▶ Entries provided
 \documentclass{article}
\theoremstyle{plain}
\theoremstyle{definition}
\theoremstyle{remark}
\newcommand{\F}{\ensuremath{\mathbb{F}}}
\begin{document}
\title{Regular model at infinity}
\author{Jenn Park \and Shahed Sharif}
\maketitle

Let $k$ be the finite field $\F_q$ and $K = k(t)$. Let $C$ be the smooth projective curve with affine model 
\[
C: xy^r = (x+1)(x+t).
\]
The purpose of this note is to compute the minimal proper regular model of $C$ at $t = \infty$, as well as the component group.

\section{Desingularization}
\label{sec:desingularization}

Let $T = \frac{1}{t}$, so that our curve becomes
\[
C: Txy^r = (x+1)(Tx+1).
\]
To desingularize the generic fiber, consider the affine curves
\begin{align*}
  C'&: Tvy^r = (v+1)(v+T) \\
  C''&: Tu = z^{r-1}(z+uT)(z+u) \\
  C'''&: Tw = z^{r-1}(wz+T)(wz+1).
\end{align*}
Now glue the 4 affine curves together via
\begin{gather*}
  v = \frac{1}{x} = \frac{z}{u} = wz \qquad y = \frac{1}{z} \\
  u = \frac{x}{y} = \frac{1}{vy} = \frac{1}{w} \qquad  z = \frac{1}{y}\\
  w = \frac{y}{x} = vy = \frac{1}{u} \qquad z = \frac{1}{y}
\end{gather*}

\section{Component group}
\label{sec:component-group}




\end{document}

▶ Problem details
Print exactly the lines from the one containing "wz \qquad y" through the last line of the records above, both included.

▶ Exercise answer
  v = \frac{1}{x} = \frac{z}{u} = wz \qquad y = \frac{1}{z} \\
  u = \frac{x}{y} = \frac{1}{vy} = \frac{1}{w} \qquad  z = \frac{1}{y}\\
  w = \frac{y}{x} = vy = \frac{1}{u} \qquad z = \frac{1}{y}
\end{gather*}

\section{Component group}
\label{sec:component-group}




\end{document}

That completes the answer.